My favorite part of the day is story time with my son. Sure, I love me some Gerald and Piggie and Miss Bindergarten as much as the next mama bear, but really, it's not about the stories. It's about he and I reconnecting after a day apart or after a major meltdown (mine or his). It's about having created a shared space where we can just be. I know this to be true through the steady, deep breaths he takes as his typically sensory overloaded body starts to relax. Or when he gets frustrated with me when I re-read the same part, when he laughs hysterically at my silly voices or when he shares his worries and troubles from the day.

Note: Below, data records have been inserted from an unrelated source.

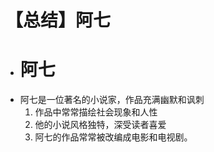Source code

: # 【总结】阿七

-   # 阿七
-   阿七是一位著名的小说家，作品充满幽默和讽刺
    1.  作品中常常描绘社会现象和人性
    2.  他的小说风格独特，深受读者喜爱
    3.  阿七的作品常常被改编成电影和电视剧。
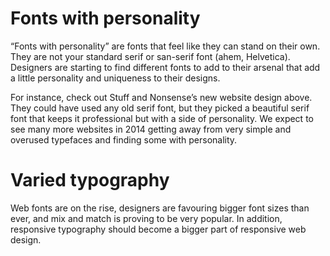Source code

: Fonts with personality
======================

“Fonts with personality” are fonts that feel like they can stand on their own. They are not your standard serif or san-serif font (ahem, Helvetica). Designers are starting to find different fonts to add to their arsenal that add a little personality and uniqueness to their designs.

For instance, check out Stuff and Nonsense’s new website design above. They could have used any old serif font, but they picked a beautiful serif font that keeps it professional but with a side of personality. We expect to see many more websites in 2014 getting away from very simple and overused typefaces and finding some with personality.

# Varied typography

Web fonts are on the rise, designers are favouring bigger font sizes than ever, and mix and match is proving to be very popular. In addition, responsive typography should become a bigger part of responsive web design.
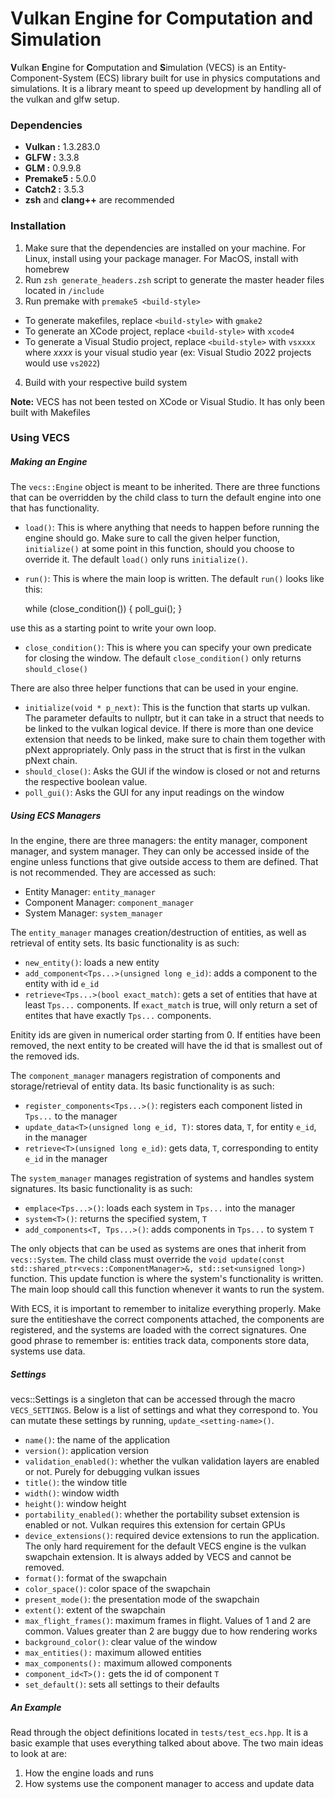# Vulkan Engine for Computation and Simulation

**V**ulkan **E**ngine for **C**omputation and **S**imulation (VECS) is an Entity-Component-System (ECS) library built for use in physics computations and simulations. It is a library meant to speed up development by handling all of the vulkan and glfw setup.

### Dependencies

- **Vulkan :** 1.3.283.0
- **GLFW :** 3.3.8
- **GLM :** 0.9.9.8
- **Premake5 :** 5.0.0
- **Catch2 :** 3.5.3
- **zsh** and **clang++** are recommended

### Installation

1. Make sure that the dependencies are installed on your machine. For Linux, install using your package manager. For MacOS, install with homebrew
2. Run `zsh generate_headers.zsh` script to generate the master header files located in `/include`
3. Run premake with `premake5 <build-style>`
  - To generate makefiles, replace `<build-style>` with `gmake2`
  - To generate an XCode project, replace `<build-style>` with `xcode4`
  - To generate a Visual Studio project, replace `<build-style>` with `vsxxxx` where *xxxx* is your visual studio year (ex: Visual Studio 2022 projects would use `vs2022`)
4. Build with your respective build system

**Note:** VECS has not been tested on XCode or Visual Studio. It has only been built with Makefiles

### Using VECS

##### Making an Engine

The `vecs::Engine` object is meant to be inherited. There are three functions that can be overridden by the child class to turn the default engine into one that has functionality.

- `load()`: This is where anything that needs to happen before running the engine should go. Make sure to call the given helper function, `initialize()` at some point in this function, should you choose to override it. The default `load()` only runs `initialize()`. 
- `run()`: This is where the main loop is written. The default `run()` looks like this:

    while (close_condition())
    {
      poll_gui();
    }

use this as a starting point to write your own loop.
- `close_condition()`: This is where you can specify your own predicate for closing the window. The default `close_condition()` only returns `should_close()`

There are also three helper functions that can be used in your engine.

- `initialize(void * p_next)`: This is the function that starts up vulkan. The parameter defaults to nullptr, but it can take in a struct that needs to be linked to the vulkan logical device. If there is more than one device extension that needs to be linked, make sure to chain them together with pNext appropriately. Only pass in the struct that is first in the vulkan pNext chain.
- `should_close()`: Asks the GUI if the window is closed or not and returns the respective boolean value.
- `poll_gui()`: Asks the GUI for any input readings on the window

##### Using ECS Managers

In the engine, there are three managers: the entity manager, component manager, and system manager. They can only be accessed inside of the engine unless functions that give outside access to them are defined. That is not recommended. They are accessed as such:

- Entity Manager: `entity_manager`
- Component Manager: `component_manager`
- System Manager: `system_manager`

The `entity_manager` manages creation/destruction of entities, as well as retrieval of entity sets. Its basic functionality is as such:

- `new_entity()`: loads a new entity
- `add_component<Tps...>(unsigned long e_id)`: adds a component to the entity with id `e_id`
- `retrieve<Tps...>(bool exact_match)`: gets a set of entities that have at least `Tps...` components. If `exact_match` is true, will only return a set of entites that have exactly `Tps...` components.

Enitity ids are given in numerical order starting from 0. If entities have been removed, the next entity to be created will have the id that is smallest out of the removed ids.

The `component_manager` managers registration of components and storage/retrieval of entity data. Its basic functionality is as such:

- `register_components<Tps...>()`: registers each component listed in `Tps...` to the manager
- `update_data<T>(unsigned long e_id, T)`: stores data, `T`, for entity `e_id`, in the manager
- `retrieve<T>(unsigned long e_id)`: gets data, `T`, corresponding to entity `e_id` in the manager

The `system_manager` manages registration of systems and handles system signatures. Its basic functionality is as such:

- `emplace<Tps...>()`: loads each system in `Tps...` into the manager
- `system<T>()`: returns the specified system, `T`
- `add_components<T, Tps...>()`: adds components in `Tps...` to system `T`

The only objects that can be used as systems are ones that inherit from `vecs::System`. The child class must override the `void update(const std::shared_ptr<vecs::ComponentManager>&, std::set<unsigned long>)` function. This update function is where the system's functionality is written. The main loop should call this function whenever it wants to run the system.

With ECS, it is important to remember to initalize everything properly. Make sure the entitieshave the correct components attached, the components are registered, and the systems are loaded with the correct signatures. One good phrase to remember is: entities track data, components store data, systems use data.

##### Settings

vecs::Settings is a singleton that can be accessed through the macro `VECS_SETTINGS`. Below is a list of settings and what they correspond to. You can mutate these settings by running, `update_<setting-name>()`. 

- `name()`: the name of the application
- `version()`: application version
- `validation_enabled()`: whether the vulkan validation layers are enabled or not. Purely for debugging vulkan issues
- `title()`: the window title
- `width()`: window width
- `height()`: window height
- `portability_enabled()`: whether the portability subset extension is enabled or not. Vulkan requires this extension for certain GPUs
- `device_extensions()`: required device extensions to run the application. The only hard requirement for the default VECS engine is the vulkan swapchain extension. It is always added by VECS and cannot be removed.
- `format()`: format of the swapchain
- `color_space()`: color space of the swapchain
- `present_mode()`: the presentation mode of the swapchain
- `extent()`: extent of the swapchain
- `max_flight_frames()`: maximum frames in flight. Values of 1 and 2 are common. Values greater than 2 are buggy due to how rendering works
- `background_color()`: clear value of the window
- `max_entities():` maximum allowed entities
- `max_components():` maximum allowed components
- `component_id<T>():` gets the id of component `T`
- `set_default()`: sets all settings to their defaults

##### An Example

Read through the object definitions located in `tests/test_ecs.hpp`. It is a basic example that uses everything talked about above. The two main ideas to look at are:

1. How the engine loads and runs
2. How systems use the component manager to access and update data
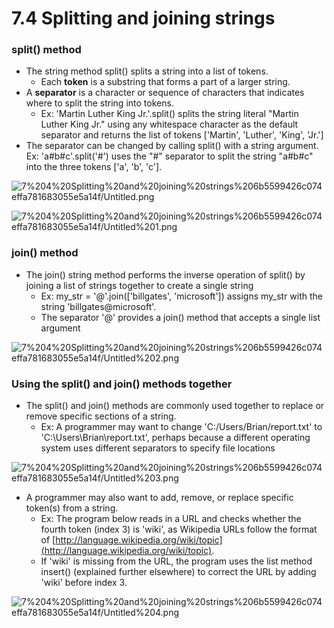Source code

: # 7.4 Splitting and joining strings

### split() method

- The string method split() splits a string into a list of tokens.
    - Each **token** is a substring that forms a part of a larger string.
- A **separator** is a character or sequence of characters that indicates where to split the string into tokens.
    - Ex: 'Martin Luther King Jr.'.split() splits the string literal "Martin Luther King Jr." using any whitespace character as the default separator and returns the list of tokens ['Martin', 'Luther', 'King', 'Jr.']
- The separator can be changed by calling split() with a string argument. Ex: 'a#b#c'.split('#') uses the "#" separator to split the string "a#b#c" into the three tokens ['a', 'b', 'c'].

![7%204%20Splitting%20and%20joining%20strings%206b5599426c074effa781683055e5a14f/Untitled.png](7%204%20Splitting%20and%20joining%20strings%206b5599426c074effa781683055e5a14f/Untitled.png)

![7%204%20Splitting%20and%20joining%20strings%206b5599426c074effa781683055e5a14f/Untitled%201.png](7%204%20Splitting%20and%20joining%20strings%206b5599426c074effa781683055e5a14f/Untitled%201.png)

### join() method

- The join() string method performs the inverse operation of split() by joining a list of strings together to create a single string
    - Ex: my_str = '@'.join(['billgates', 'microsoft']) assigns my_str with the string 'billgates@microsoft'.
    - The separator '@' provides a join() method that accepts a single list argument

![7%204%20Splitting%20and%20joining%20strings%206b5599426c074effa781683055e5a14f/Untitled%202.png](7%204%20Splitting%20and%20joining%20strings%206b5599426c074effa781683055e5a14f/Untitled%202.png)

### Using the split() and join() methods together

- The split() and join() methods are commonly used together to replace or remove specific sections of a string.
    - Ex: A programmer may want to change 'C:/Users/Brian/report.txt' to 'C:\\Users\\Brian\\report.txt', perhaps because a different operating system uses different separators to specify file locations

![7%204%20Splitting%20and%20joining%20strings%206b5599426c074effa781683055e5a14f/Untitled%203.png](7%204%20Splitting%20and%20joining%20strings%206b5599426c074effa781683055e5a14f/Untitled%203.png)

- A programmer may also want to add, remove, or replace specific token(s) from a string.
    - Ex: The program below reads in a URL and checks whether the fourth token (index 3) is 'wiki', as Wikipedia URLs follow the format of [http://language.wikipedia.org/wiki/topic](http://language.wikipedia.org/wiki/topic).
    - If 'wiki' is missing from the URL, the program uses the list method insert() (explained further elsewhere) to correct the URL by adding 'wiki' before index 3.

![7%204%20Splitting%20and%20joining%20strings%206b5599426c074effa781683055e5a14f/Untitled%204.png](7%204%20Splitting%20and%20joining%20strings%206b5599426c074effa781683055e5a14f/Untitled%204.png)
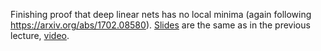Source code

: Finishing proof that deep linear nets has no local minima (again following https://arxiv.org/abs/1702.08580). [Slides](/lecture_1/Loss_landscape_part1.pdf) are the same as in the previous lecture, [video](https://youtu.be/uyuzYu0lLf4).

These tiny, seemingly insignificant moments are actually little gifts, the love notes of a four year old to his confidante that can only be hand delivered during the calmest, safest time of day, when he knows they will be seen and recognized for what they are.

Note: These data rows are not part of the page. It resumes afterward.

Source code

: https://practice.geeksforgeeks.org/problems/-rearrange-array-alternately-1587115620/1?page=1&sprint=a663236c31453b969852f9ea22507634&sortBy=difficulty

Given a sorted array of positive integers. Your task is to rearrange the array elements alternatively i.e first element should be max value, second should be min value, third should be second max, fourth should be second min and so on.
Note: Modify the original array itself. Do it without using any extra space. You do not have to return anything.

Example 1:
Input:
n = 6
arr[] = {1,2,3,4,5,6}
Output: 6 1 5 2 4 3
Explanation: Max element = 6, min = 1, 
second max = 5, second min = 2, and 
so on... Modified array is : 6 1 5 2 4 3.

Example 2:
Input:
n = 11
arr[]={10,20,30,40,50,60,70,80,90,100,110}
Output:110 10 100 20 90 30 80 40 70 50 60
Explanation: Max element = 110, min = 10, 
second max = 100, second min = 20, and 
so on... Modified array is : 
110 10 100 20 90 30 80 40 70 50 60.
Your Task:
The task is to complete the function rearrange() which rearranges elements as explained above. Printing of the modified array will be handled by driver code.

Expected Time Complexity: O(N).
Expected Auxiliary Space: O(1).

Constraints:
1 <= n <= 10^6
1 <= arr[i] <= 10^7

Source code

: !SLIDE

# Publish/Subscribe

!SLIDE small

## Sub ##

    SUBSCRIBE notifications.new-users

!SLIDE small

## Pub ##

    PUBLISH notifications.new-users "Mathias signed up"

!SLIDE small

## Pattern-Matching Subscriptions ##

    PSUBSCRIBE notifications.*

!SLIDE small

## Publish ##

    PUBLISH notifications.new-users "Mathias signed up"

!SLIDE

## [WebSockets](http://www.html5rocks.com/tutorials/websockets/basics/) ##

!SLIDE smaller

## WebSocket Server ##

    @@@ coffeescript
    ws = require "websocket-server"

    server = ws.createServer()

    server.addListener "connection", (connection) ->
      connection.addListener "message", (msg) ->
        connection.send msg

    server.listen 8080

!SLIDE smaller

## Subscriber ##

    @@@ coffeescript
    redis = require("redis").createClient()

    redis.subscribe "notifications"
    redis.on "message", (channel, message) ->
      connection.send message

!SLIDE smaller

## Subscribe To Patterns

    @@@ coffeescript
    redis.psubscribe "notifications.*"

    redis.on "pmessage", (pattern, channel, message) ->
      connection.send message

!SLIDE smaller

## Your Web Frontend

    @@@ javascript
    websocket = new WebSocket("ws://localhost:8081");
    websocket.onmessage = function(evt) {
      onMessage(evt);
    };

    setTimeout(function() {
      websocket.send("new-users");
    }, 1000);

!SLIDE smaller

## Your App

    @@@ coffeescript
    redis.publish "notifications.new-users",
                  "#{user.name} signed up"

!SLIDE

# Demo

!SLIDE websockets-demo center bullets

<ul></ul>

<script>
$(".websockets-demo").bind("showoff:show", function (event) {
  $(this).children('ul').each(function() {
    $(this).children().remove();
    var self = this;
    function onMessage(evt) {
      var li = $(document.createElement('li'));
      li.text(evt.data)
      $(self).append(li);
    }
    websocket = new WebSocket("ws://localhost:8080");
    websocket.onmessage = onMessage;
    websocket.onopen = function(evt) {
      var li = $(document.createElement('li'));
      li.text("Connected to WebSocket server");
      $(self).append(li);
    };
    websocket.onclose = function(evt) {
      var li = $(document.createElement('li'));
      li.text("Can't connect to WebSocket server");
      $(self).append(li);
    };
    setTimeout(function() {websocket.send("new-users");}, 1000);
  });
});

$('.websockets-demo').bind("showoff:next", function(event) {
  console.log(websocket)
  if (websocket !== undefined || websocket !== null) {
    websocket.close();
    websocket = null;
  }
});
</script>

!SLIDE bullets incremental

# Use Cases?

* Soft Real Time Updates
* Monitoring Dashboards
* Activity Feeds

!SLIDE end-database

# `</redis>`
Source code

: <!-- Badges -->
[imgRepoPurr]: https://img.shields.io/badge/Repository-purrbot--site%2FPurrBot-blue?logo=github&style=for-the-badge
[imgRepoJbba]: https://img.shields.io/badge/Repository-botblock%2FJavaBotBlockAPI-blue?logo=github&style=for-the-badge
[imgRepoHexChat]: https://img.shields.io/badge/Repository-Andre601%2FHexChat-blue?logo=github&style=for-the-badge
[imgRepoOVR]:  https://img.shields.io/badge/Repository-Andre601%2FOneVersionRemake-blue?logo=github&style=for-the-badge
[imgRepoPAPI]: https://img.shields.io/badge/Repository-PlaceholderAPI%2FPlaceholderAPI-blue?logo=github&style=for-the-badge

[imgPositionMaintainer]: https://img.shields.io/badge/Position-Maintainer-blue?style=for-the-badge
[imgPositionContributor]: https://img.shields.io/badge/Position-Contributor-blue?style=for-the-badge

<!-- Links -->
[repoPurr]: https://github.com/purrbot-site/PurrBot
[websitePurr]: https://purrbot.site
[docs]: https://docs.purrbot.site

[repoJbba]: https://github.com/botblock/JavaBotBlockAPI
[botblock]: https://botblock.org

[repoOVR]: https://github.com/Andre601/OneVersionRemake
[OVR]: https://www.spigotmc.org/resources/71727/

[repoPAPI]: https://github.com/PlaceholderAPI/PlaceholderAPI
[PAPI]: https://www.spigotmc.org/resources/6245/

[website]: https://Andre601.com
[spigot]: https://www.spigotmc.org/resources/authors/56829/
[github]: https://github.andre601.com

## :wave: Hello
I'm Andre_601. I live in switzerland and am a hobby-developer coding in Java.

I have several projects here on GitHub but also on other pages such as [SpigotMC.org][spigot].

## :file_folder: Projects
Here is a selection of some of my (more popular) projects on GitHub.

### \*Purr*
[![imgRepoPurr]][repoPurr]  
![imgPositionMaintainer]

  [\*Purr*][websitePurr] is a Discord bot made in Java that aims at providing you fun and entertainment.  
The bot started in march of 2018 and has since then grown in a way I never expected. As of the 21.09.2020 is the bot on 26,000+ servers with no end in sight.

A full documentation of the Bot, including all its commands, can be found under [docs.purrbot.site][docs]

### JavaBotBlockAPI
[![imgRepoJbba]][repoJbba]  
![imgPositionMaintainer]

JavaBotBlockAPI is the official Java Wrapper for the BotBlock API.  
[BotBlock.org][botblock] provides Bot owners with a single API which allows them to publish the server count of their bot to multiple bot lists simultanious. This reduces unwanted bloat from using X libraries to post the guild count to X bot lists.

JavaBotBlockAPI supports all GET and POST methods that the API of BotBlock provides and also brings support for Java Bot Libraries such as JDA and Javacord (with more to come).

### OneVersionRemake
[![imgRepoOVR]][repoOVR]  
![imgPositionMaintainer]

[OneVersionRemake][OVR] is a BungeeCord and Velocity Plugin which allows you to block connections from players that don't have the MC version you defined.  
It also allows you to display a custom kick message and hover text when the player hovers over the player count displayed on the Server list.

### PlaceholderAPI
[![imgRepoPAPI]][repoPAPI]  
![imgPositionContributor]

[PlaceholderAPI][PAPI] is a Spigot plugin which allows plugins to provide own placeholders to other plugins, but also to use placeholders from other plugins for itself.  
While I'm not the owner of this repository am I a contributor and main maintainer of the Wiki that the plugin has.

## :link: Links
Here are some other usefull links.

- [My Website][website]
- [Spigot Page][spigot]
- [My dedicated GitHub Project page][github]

You see, the safety of story time gives my son the opportunity to be vulnerable and it gives me the opportunity to truly be with him. Being with is more than just sharing physical space. Being with someone is holding space unconditionally for who they are and what their internal experience is at any given moment. It's being with my son and his feelings-not invalidating them, not minimizing them-just accepting them for what they are, visitors that come and go, and allowing him to feel all the feels with good company. And the thing is, this is where I shine as a mom. I'm good at being with him. I am not afraid of his strong and at times, inhumanly strong, feelings.  I welcome all of him, the light, the dark, and the in between.  Offering your child the gift of being with is whole hearted and brave. It requires the ability to give of yourself without the expectation of receiving anything in return. Except if we listen hard enough, to our little loves and ourselves, we see that we do get something in return.

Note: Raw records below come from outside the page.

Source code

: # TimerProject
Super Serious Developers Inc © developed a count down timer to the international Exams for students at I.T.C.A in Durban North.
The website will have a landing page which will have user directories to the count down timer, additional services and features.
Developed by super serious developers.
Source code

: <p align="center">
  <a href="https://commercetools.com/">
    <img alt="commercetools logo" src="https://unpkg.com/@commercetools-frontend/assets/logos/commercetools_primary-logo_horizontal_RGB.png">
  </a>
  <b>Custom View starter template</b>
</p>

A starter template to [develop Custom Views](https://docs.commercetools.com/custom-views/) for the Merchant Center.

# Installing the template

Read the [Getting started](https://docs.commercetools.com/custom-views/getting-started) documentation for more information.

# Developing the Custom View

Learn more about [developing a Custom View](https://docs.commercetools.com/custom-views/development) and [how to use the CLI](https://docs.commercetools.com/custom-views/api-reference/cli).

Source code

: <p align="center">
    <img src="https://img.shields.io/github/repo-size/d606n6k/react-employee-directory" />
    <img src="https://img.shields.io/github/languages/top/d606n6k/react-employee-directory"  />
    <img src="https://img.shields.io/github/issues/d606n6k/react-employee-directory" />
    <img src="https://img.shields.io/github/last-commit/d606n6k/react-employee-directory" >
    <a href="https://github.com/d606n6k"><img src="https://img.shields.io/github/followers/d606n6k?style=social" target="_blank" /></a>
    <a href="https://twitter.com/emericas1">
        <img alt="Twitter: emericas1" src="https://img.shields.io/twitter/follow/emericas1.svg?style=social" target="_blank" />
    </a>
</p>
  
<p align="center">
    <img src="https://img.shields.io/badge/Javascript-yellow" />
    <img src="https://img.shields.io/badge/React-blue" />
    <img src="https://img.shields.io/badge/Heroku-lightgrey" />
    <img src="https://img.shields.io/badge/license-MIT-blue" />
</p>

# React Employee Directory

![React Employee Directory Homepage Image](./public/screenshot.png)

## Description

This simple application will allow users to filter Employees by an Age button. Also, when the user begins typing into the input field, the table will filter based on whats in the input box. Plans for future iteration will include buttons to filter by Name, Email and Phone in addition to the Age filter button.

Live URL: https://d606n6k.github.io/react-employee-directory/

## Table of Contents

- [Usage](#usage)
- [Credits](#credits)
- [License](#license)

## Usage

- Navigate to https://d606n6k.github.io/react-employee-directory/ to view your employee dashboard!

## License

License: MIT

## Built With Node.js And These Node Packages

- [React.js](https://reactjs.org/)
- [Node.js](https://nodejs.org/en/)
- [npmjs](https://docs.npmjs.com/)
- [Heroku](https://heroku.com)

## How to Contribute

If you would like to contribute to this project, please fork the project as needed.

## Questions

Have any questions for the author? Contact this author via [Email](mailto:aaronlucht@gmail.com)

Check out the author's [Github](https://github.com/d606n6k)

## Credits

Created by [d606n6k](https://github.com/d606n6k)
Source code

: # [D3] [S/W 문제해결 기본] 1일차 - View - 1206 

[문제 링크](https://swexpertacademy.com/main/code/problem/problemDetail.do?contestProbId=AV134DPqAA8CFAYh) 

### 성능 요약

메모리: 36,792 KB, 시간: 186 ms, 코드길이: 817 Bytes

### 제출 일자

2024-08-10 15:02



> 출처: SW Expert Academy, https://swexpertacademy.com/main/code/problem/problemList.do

As for what I've received, I've been gifted the nightly opportunity to nurture, to parent, to mother, in alignment with what I know children need. What I know my son needs. And as most of us mamas know, this in itself is often an act of  bravery and in a way, vulnerability. So much of my parenting experience has been tarred and feathered with judgement. All of it self-inflicted, by either listening to my inner critic or perceived judgement from others. I've allowed so much of my time as a mother to be impacted by the wonderings of others or the "helpful" suggestions of well meaning folks who have already been there, done that and think I should give him a spanking or be tougher, firmer...really anything other than how I would handle a situation.  In all honesty, I still hear my monkey mind railing against me at times, questioning my every mama move or judging every mama mistake. And folks, while well meaning, are always going to have opinions regarding parenting. But while every feeling my son experiences is welcome into the sanctity of our bedtime routine, my fear of not being good enough and the opinions of others are not.

Come 7pm, I am able to put down that heavy load and get on with the business of snuggles and stories. I am able to parent from that place inside me that my son needs me to parent from. That grounded, centered, compassionate, brave and vulnerable place that allows me to truly be with him and his feelings. Come 7pm, I am good enough. And like the stars on a clear night, I shine.